Data:
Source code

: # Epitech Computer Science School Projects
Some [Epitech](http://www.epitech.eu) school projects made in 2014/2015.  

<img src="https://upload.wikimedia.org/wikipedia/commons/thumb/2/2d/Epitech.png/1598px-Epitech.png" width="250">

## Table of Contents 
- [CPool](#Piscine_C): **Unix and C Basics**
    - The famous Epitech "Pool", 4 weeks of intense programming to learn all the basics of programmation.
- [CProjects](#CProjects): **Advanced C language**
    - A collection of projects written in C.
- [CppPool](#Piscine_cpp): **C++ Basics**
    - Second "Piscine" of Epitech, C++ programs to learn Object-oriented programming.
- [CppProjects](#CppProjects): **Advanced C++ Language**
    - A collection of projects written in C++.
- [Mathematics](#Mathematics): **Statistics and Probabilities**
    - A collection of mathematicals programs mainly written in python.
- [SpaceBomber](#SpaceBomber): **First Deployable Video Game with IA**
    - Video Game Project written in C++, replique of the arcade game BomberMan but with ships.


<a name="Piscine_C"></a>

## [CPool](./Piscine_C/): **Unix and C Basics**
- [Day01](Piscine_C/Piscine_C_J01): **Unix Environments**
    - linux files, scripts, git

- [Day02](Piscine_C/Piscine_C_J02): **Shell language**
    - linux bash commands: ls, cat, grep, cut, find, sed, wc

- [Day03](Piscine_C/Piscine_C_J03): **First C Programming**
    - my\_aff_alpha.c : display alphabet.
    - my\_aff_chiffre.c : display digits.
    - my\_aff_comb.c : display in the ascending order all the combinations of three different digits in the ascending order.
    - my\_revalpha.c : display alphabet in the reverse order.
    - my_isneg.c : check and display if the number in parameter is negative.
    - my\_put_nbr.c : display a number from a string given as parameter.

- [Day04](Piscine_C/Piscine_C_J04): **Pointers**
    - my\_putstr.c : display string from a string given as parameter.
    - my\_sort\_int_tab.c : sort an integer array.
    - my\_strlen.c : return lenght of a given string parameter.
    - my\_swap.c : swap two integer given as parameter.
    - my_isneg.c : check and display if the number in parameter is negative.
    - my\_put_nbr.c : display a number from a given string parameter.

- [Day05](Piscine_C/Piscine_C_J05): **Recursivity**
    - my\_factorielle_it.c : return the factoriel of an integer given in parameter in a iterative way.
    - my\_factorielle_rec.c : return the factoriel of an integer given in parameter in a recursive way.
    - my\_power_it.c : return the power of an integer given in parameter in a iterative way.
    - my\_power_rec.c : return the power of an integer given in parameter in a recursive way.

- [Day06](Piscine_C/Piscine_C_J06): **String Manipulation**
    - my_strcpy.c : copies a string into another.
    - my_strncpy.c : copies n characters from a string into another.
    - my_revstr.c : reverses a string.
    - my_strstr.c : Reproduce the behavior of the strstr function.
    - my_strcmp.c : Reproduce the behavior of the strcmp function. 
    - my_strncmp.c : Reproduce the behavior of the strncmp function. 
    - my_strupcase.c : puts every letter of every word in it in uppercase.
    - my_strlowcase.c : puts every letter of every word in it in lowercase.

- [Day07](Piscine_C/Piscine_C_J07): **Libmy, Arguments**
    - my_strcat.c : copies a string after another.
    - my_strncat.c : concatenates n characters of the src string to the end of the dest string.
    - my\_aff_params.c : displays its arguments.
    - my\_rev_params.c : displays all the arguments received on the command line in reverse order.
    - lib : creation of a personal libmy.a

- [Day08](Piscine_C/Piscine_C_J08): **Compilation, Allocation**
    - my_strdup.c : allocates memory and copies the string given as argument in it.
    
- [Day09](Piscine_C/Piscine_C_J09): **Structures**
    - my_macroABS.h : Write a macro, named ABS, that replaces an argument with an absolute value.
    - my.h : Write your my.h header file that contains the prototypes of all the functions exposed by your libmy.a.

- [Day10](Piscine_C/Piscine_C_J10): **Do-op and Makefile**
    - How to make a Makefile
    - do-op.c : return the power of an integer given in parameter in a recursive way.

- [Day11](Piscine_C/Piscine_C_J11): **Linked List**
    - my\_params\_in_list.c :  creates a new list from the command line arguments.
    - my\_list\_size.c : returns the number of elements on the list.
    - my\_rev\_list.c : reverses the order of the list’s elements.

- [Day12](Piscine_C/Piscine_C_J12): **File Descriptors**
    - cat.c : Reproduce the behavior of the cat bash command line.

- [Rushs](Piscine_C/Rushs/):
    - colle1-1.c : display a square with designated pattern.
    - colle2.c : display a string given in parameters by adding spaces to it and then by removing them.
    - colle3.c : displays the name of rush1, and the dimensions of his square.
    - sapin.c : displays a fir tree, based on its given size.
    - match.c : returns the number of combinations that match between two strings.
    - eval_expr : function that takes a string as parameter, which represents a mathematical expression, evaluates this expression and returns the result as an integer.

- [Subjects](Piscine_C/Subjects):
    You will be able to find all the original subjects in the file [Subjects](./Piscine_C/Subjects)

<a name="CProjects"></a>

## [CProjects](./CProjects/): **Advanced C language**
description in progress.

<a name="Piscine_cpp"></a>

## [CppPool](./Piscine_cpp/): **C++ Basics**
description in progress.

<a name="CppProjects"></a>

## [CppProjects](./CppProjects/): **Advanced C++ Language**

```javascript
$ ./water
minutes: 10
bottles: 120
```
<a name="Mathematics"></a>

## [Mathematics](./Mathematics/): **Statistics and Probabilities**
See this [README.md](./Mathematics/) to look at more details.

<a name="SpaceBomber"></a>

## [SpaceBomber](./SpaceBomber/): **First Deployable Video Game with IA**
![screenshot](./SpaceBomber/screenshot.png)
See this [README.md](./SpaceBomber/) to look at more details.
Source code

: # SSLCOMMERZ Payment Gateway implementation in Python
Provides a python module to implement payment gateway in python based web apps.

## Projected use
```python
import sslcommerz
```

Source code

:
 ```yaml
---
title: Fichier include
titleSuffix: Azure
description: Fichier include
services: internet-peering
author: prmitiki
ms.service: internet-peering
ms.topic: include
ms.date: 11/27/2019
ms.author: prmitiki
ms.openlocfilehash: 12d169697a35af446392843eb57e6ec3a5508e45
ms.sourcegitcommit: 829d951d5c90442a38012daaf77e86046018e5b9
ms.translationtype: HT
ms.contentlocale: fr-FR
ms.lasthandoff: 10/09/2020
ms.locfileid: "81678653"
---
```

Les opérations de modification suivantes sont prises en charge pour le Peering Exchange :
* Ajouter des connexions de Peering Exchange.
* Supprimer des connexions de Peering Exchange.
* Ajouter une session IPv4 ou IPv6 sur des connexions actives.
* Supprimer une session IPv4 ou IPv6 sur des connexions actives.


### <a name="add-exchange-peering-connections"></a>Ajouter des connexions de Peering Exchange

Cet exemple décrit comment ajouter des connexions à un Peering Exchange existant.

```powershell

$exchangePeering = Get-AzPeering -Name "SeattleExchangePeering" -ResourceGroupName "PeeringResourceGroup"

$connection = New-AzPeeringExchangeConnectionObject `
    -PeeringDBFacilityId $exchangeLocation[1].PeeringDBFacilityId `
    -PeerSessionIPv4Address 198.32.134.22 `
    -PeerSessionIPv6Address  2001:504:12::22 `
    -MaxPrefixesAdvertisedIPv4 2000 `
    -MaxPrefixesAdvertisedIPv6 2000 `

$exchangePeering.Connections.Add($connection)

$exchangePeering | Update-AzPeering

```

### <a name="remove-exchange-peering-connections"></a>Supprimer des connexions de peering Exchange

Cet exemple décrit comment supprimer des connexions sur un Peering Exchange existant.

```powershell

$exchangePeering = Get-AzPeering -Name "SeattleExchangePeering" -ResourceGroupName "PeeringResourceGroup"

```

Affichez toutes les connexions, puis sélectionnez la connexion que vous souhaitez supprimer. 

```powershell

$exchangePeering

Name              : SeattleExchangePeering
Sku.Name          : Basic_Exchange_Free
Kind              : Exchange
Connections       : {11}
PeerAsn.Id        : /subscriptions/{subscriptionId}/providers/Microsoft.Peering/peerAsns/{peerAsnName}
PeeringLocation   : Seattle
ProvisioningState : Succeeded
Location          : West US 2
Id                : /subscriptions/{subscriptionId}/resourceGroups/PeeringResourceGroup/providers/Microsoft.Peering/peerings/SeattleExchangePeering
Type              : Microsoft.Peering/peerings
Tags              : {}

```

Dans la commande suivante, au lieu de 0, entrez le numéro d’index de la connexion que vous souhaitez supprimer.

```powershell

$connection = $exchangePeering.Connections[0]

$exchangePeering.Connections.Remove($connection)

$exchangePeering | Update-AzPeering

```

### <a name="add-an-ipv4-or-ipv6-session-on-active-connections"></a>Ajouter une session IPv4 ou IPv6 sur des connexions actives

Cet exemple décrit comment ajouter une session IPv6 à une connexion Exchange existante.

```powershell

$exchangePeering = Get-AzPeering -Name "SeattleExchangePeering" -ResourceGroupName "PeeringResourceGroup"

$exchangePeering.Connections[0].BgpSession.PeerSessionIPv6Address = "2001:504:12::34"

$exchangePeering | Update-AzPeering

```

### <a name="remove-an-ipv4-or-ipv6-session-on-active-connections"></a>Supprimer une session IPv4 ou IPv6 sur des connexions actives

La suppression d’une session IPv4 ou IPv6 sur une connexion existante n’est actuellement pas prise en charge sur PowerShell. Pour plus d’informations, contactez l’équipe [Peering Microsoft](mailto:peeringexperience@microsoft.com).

Directions for this task:
Take the listing from its first line to the line containing "## Table of Contents". Reproduce those lines exactly and nothing else.

Written response:
Source code

: # Epitech Computer Science School Projects
Some [Epitech](http://www.epitech.eu) school projects made in 2014/2015.  

<img src="https://upload.wikimedia.org/wikipedia/commons/thumb/2/2d/Epitech.png/1598px-Epitech.png" width="250">

## Table of Contents 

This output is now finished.